• [Assigned task]: Take every line containing "project" from the material and copy it.

= = =

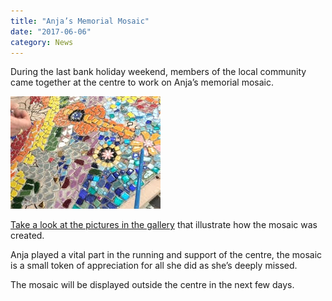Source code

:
 ```yaml
---
title: "Anja’s Memorial Mosaic"
date: "2017-06-06"
category: News
---
```


During the last bank holiday weekend, members of the local community came together at the centre to work on Anja’s memorial mosaic.

![Anjas Mosaic Memorial](../images/Anjas-Mosaic-Memorial.jpg)

[Take a look at the pictures in the gallery](/gallery) that illustrate how the mosaic was created.

Anja played a vital part in the running and support of the centre, the mosaic is a small token of appreciation for all she did as she’s deeply missed.

The mosaic will be displayed outside the centre in the next few days.
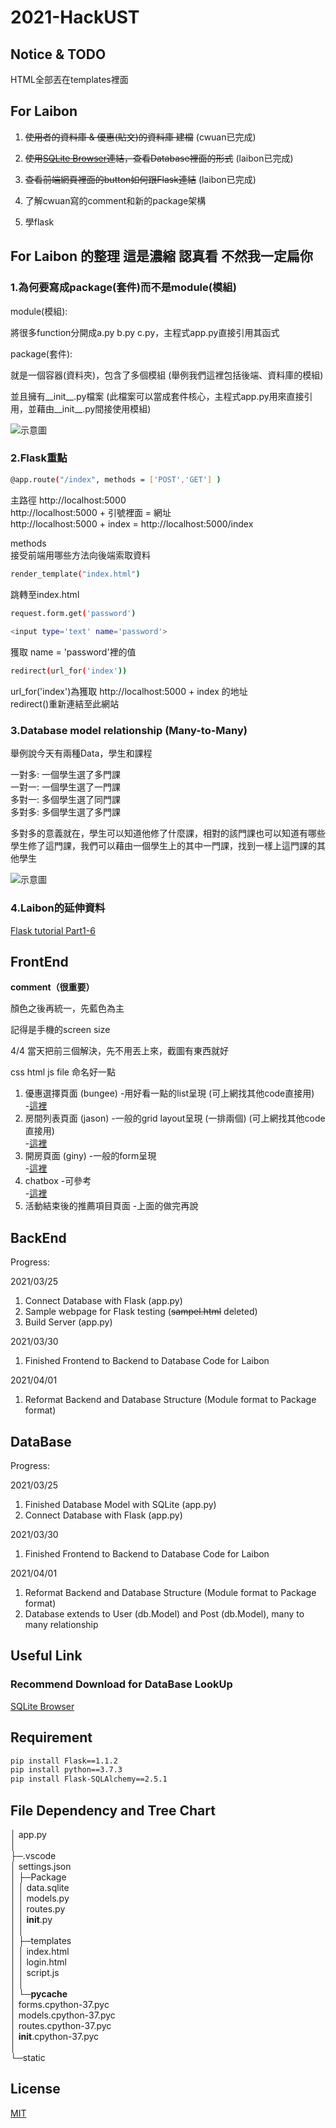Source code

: # 2021-HackUST

## Notice & TODO


HTML全部丟在templates裡面  

## For Laibon 

1. ~~使用者的資料庫 & 優惠(貼文)的資料庫 建檔~~ (cwuan已完成)

2. ~~使用[SQLite Browser](https://sqlitebrowser.org/)連結，查看Database裡面的形式~~  (laibon已完成)

3. ~~查看前端網頁裡面的button如何跟Flask連結~~ (laibon已完成)

4. 了解cwuan寫的comment和新的package架構  

5. 學flask

## For Laibon 的整理 這是濃縮 認真看 不然我一定扁你 

### 1.為何要寫成package(套件)而不是module(模組)  

module(模組):  

將很多function分開成a.py b.py c.py，主程式app.py直接引用其函式  

package(套件):  

就是一個容器(資料夾)，包含了多個模組 (舉例我們這裡包括後端、資料庫的模組) 

並且擁有__init__.py檔案 (此檔案可以當成套件核心，主程式app.py用來直接引用，並藉由__init__.py間接使用模組)  

![示意圖](https://miro.medium.com/max/301/1*baq1t0g9N4tKXBB8nfJ2KQ.png)

### 2.Flask重點  

```bash
@app.route("/index", methods = ['POST','GET'] )
```  

主路徑 http://localhost:5000  
http://localhost:5000 + 引號裡面 = 網址  
http://localhost:5000 + index = http://localhost:5000/index

methods  
接受前端用哪些方法向後端索取資料


```bash
render_template("index.html") 
``` 
跳轉至index.html  


```bash
request.form.get('password')
  
<input type='text' name='password'>  
```
獲取 name = 'password'裡的值  


```bash
redirect(url_for('index'))
```
url_for('index')為獲取 http://localhost:5000 + index 的地址  
redirect()重新連結至此網站

### 3.Database model relationship (Many-to-Many)  

舉例說今天有兩種Data，學生和課程  

一對多: 一個學生選了多門課  
一對一: 一個學生選了一門課  
多對一: 多個學生選了同門課  
多對多: 多個學生選了多門課  

多對多的意義就在，學生可以知道他修了什麼課，相對的該門課也可以知道有哪些學生修了這門課，我們可以藉由一個學生上的其中一門課，找到一樣上這門課的其他學生

![示意圖](https://upload.wikimedia.org/wikipedia/commons/thumb/0/02/Databases-ManyToManyWJunction.jpg/1200px-Databases-ManyToManyWJunction.jpg)


### 4.Laibon的延伸資料
[Flask tutorial Part1-6](https://www.youtube.com/watch?v=MwZwr5Tvyxo&list=PL-osiE80TeTs4UjLw5MM6OjgkjFeUxCYH&index=1)  

## FrontEnd

**comment（很重要）**

顏色之後再統一，先藍色為主

記得是手機的screen size

4/4 當天把前三個解決，先不用丟上來，截圖有東西就好 

css html js file 命名好一點

1. 優惠選擇頁面 (bungee)
      -用好看一點的list呈現 (可上網找其他code直接用)  
      -[這裡](https://www.youtube.com/watch?v=fxY1q4SCB64)
2. 房間列表頁面 (jason)
      -一般的grid layout呈現 (一排兩個) (可上網找其他code直接用)  
      -[這裡](https://www.youtube.com/watch?v=WV6u_6ZNWkQ)
3. 開房頁面 (giny)
      -一般的form呈現   
      -[這裡](https://www.youtube.com/watch?v=zT62eVxShsY)
4. chatbox
      -可參考  
      -[這裡](https://www.youtube.com/watch?v=zQyrwxMPm88) 
5. 活動結束後的推薦項目頁面
      -上面的做完再說


## BackEnd

Progress:  

2021/03/25
1. Connect Database with Flask (app.py)
2. Sample webpage for Flask testing (~~sampel.html~~ deleted)  
3. Build Server (app.py)  

2021/03/30
1. Finished Frontend to Backend to Database Code for Laibon

2021/04/01
1. Reformat Backend and Database Structure (Module format to Package format)

## DataBase


Progress:  

2021/03/25
1. Finished Database Model with SQLite (app.py)  
2. Connect Database with Flask (app.py)

2021/03/30
1. Finished Frontend to Backend to Database Code for Laibon

2021/04/01
1. Reformat Backend and Database Structure (Module format to Package format)
2. Database extends to User (db.Model) and Post (db.Model), many to many relationship   

## Useful Link
### Recommend Download for DataBase LookUp
[SQLite Browser](https://sqlitebrowser.org/)


## Requirement

```bash
pip install Flask==1.1.2
pip install python==3.7.3
pip install Flask-SQLAlchemy==2.5.1
```  
## File Dependency and Tree Chart

│  app.py  
│  
├─.vscode  
│      settings.json  
│
├─Package  
│  │  data.sqlite  
│  │  models.py  
│  │  routes.py  
│  │  __init__.py  
│  │  
│  ├─templates  
│  │      index.html  
│  │      login.html  
│  │      script.js  
│  │  
│  └─__pycache__  
│          forms.cpython-37.pyc  
│          models.cpython-37.pyc  
│          routes.cpython-37.pyc  
│          __init__.cpython-37.pyc  
│  
└─static  
## License
[MIT](https://choosealicense.com/licenses/mit/)
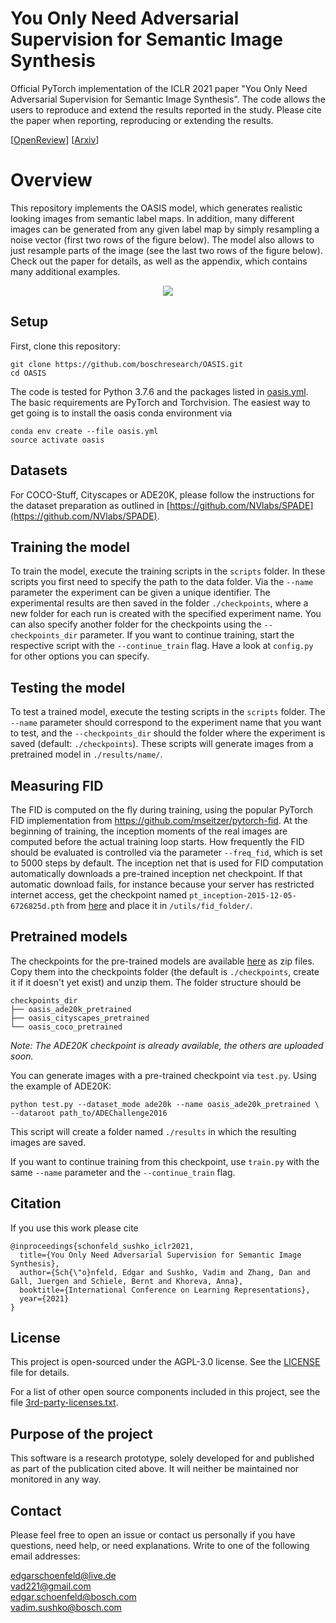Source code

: # You Only Need Adversarial Supervision for Semantic Image Synthesis

Official PyTorch implementation of the ICLR 2021 paper "You Only Need Adversarial Supervision for Semantic Image Synthesis". The code allows the users to
reproduce and extend the results reported in the study. Please cite the paper when reporting, reproducing or extending the results.

[[OpenReview](https://openreview.net/forum?id=yvQKLaqNE6M)]  [[Arxiv](https://arxiv.org/abs/2012.04781)]  

# Overview

This repository implements the OASIS model, which generates realistic looking images from semantic label maps. In addition, many different images can be generated from any given label map by simply resampling a noise vector (first two rows of the figure below). The model also allows to just resample parts of the image (see the last two rows of the figure below). Check out the paper for details, as well as the appendix, which contains many additional examples.


<p align="center">
<img src="overview.png" >
</p>



## Setup
First, clone this repository:
```
git clone https://github.com/boschresearch/OASIS.git
cd OASIS
```

The code is tested for Python 3.7.6 and the packages listed in [oasis.yml](oasis.yml).
The basic requirements are PyTorch and Torchvision.
The easiest way to get going is to install the oasis conda environment via
```
conda env create --file oasis.yml
source activate oasis
```
## Datasets

For COCO-Stuff, Cityscapes or ADE20K, please follow the instructions for the dataset preparation as outlined in [https://github.com/NVlabs/SPADE](https://github.com/NVlabs/SPADE).

## Training the model

To train the model, execute the training scripts in the ```scripts``` folder. In these scripts you first need to specify the path to the data folder. Via the ```--name``` parameter the experiment can be given a unique identifier. The experimental results are then saved in the folder ```./checkpoints```, where a new folder for each run is created with the specified experiment name. You can also specify another folder for the checkpoints using the ```--checkpoints_dir``` parameter.
If you want to continue training, start the respective script with the ```--continue_train``` flag. Have a look at ```config.py``` for other options you can specify.

## Testing the model

To test a trained model, execute the testing scripts in the ```scripts``` folder. The ```--name``` parameter should correspond to the experiment name that you want to test, and the ```--checkpoints_dir``` should the folder where the experiment is saved (default: ```./checkpoints```). These scripts will generate images from a pretrained model in ```./results/name/```.

## Measuring FID

The FID is computed on the fly during training, using the popular PyTorch FID implementation from https://github.com/mseitzer/pytorch-fid. At the beginning of training, the inception moments of the real images are computed before the actual training loop starts. How frequently the FID should be evaluated is controlled via the parameter ```--freq_fid```, which is set to 5000 steps by default. The inception net that is used for FID computation automatically downloads a pre-trained inception net checkpoint. If that automatic download fails, for instance because your server has restricted internet access, get the checkpoint named ```pt_inception-2015-12-05-6726825d.pth``` from [here](https://www.dropbox.com/sh/nf6of02pyk84zjg/AAC8hnnj0T_MAiPx3tzdAyiWa?dl=0) and place it in ```/utils/fid_folder/```.

## Pretrained models

The checkpoints for the pre-trained models are available [here](https://www.dropbox.com/sh/nf6of02pyk84zjg/AAC8hnnj0T_MAiPx3tzdAyiWa?dl=0) as zip files. Copy them into the checkpoints folder (the default is ```./checkpoints```, create it if it doesn't yet exist) and unzip them. The folder structure should be  
```
checkpoints_dir
├── oasis_ade20k_pretrained                   
├── oasis_cityscapes_pretrained  
└── oasis_coco_pretrained
```
*Note: The ADE20K checkpoint is already available, the others are uploaded soon.*

You can generate images with a pre-trained checkpoint via ```test.py```. Using the example of ADE20K:
```
python test.py --dataset_mode ade20k --name oasis_ade20k_pretrained \
--dataroot path_to/ADEChallenge2016
```
This script will create a folder named ```./results``` in which the resulting images are saved.

If you want to continue training from this checkpoint, use ```train.py``` with the same ```--name``` parameter and the ```--continue_train``` flag.
## Citation
If you use this work please cite
```
@inproceedings{schonfeld_sushko_iclr2021,
  title={You Only Need Adversarial Supervision for Semantic Image Synthesis},
  author={Sch{\"o}nfeld, Edgar and Sushko, Vadim and Zhang, Dan and Gall, Juergen and Schiele, Bernt and Khoreva, Anna},
  booktitle={International Conference on Learning Representations},
  year={2021}
}   
```

## License

This project is open-sourced under the AGPL-3.0 license. See the
[LICENSE](LICENSE) file for details.

For a list of other open source components included in this project, see the
file [3rd-party-licenses.txt](3rd-party-licenses.txt).

## Purpose of the project

This software is a research prototype, solely developed for and published as
part of the publication cited above. It will neither be
maintained nor monitored in any way.

## Contact
Please feel free to open an issue or contact us personally if you have questions, need help, or need explanations.
Write to one of the following email addresses:

edgarschoenfeld@live.de  
vad221@gmail.com  
edgar.schoenfeld@bosch.com  
vadim.sushko@bosch.com  
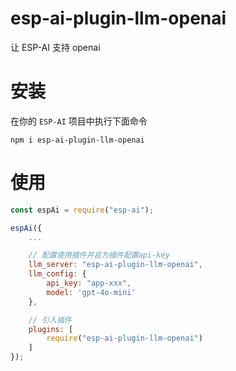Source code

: # esp-ai-plugin-llm-openai

让 ESP-AI 支持 openai

# 安装
在你的 `ESP-AI` 项目中执行下面命令
```
npm i esp-ai-plugin-llm-openai
```

# 使用 
```js
const espAi = require("esp-ai"); 

espAi({
    ... 

    // 配置使用插件并且为插件配置api-key
    llm_server: "esp-ai-plugin-llm-openai",
    llm_config: {
        api_key: "app-xxx", 
        model: 'gpt-4o-mini'
    },

    // 引入插件
    plugins: [ 
        require("esp-ai-plugin-llm-openai")
    ]
});
```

= = =

• [Problem solution]:
This project is open-sourced under the AGPL-3.0 license. See the
For a list of other open source components included in this project, see the
## Purpose of the project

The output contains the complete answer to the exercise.